▶ Prompt
As the answer, set down the lines below from the one containing "- **Subscriptions**: Recurring" through the one containing "### Extensibility and Customization", exactly and inclusively, and no others.

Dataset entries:
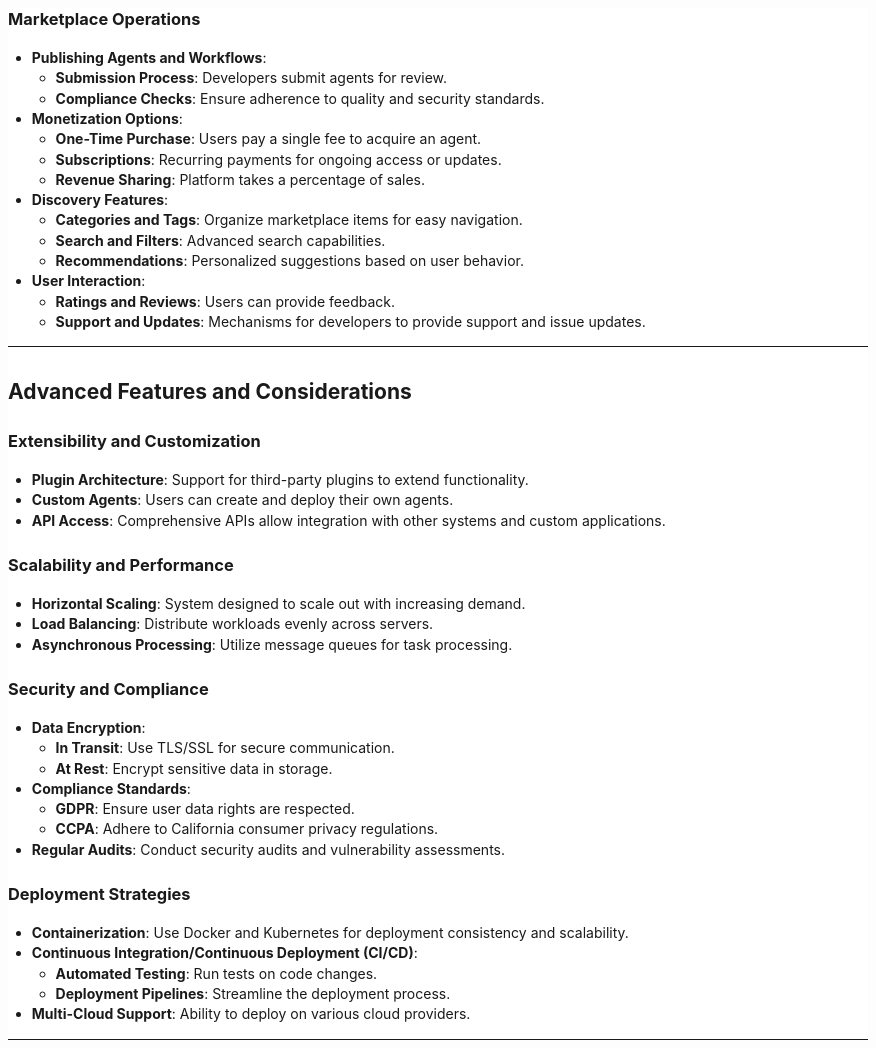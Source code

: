 ### Marketplace Operations

- **Publishing Agents and Workflows**:
  - **Submission Process**: Developers submit agents for review.
  - **Compliance Checks**: Ensure adherence to quality and security standards.
- **Monetization Options**:
  - **One-Time Purchase**: Users pay a single fee to acquire an agent.
  - **Subscriptions**: Recurring payments for ongoing access or updates.
  - **Revenue Sharing**: Platform takes a percentage of sales.
- **Discovery Features**:
  - **Categories and Tags**: Organize marketplace items for easy navigation.
  - **Search and Filters**: Advanced search capabilities.
  - **Recommendations**: Personalized suggestions based on user behavior.
- **User Interaction**:
  - **Ratings and Reviews**: Users can provide feedback.
  - **Support and Updates**: Mechanisms for developers to provide support and issue updates.

---

## Advanced Features and Considerations

### Extensibility and Customization

- **Plugin Architecture**: Support for third-party plugins to extend functionality.
- **Custom Agents**: Users can create and deploy their own agents.
- **API Access**: Comprehensive APIs allow integration with other systems and custom applications.

### Scalability and Performance

- **Horizontal Scaling**: System designed to scale out with increasing demand.
- **Load Balancing**: Distribute workloads evenly across servers.
- **Asynchronous Processing**: Utilize message queues for task processing.

### Security and Compliance

- **Data Encryption**:
  - **In Transit**: Use TLS/SSL for secure communication.
  - **At Rest**: Encrypt sensitive data in storage.
- **Compliance Standards**:
  - **GDPR**: Ensure user data rights are respected.
  - **CCPA**: Adhere to California consumer privacy regulations.
- **Regular Audits**: Conduct security audits and vulnerability assessments.

### Deployment Strategies

- **Containerization**: Use Docker and Kubernetes for deployment consistency and scalability.
- **Continuous Integration/Continuous Deployment (CI/CD)**:
  - **Automated Testing**: Run tests on code changes.
  - **Deployment Pipelines**: Streamline the deployment process.
- **Multi-Cloud Support**: Ability to deploy on various cloud providers.

---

▶ Written answer
  - **Subscriptions**: Recurring payments for ongoing access or updates.
  - **Revenue Sharing**: Platform takes a percentage of sales.
- **Discovery Features**:
  - **Categories and Tags**: Organize marketplace items for easy navigation.
  - **Search and Filters**: Advanced search capabilities.
  - **Recommendations**: Personalized suggestions based on user behavior.
- **User Interaction**:
  - **Ratings and Reviews**: Users can provide feedback.
  - **Support and Updates**: Mechanisms for developers to provide support and issue updates.

---

## Advanced Features and Considerations

### Extensibility and Customization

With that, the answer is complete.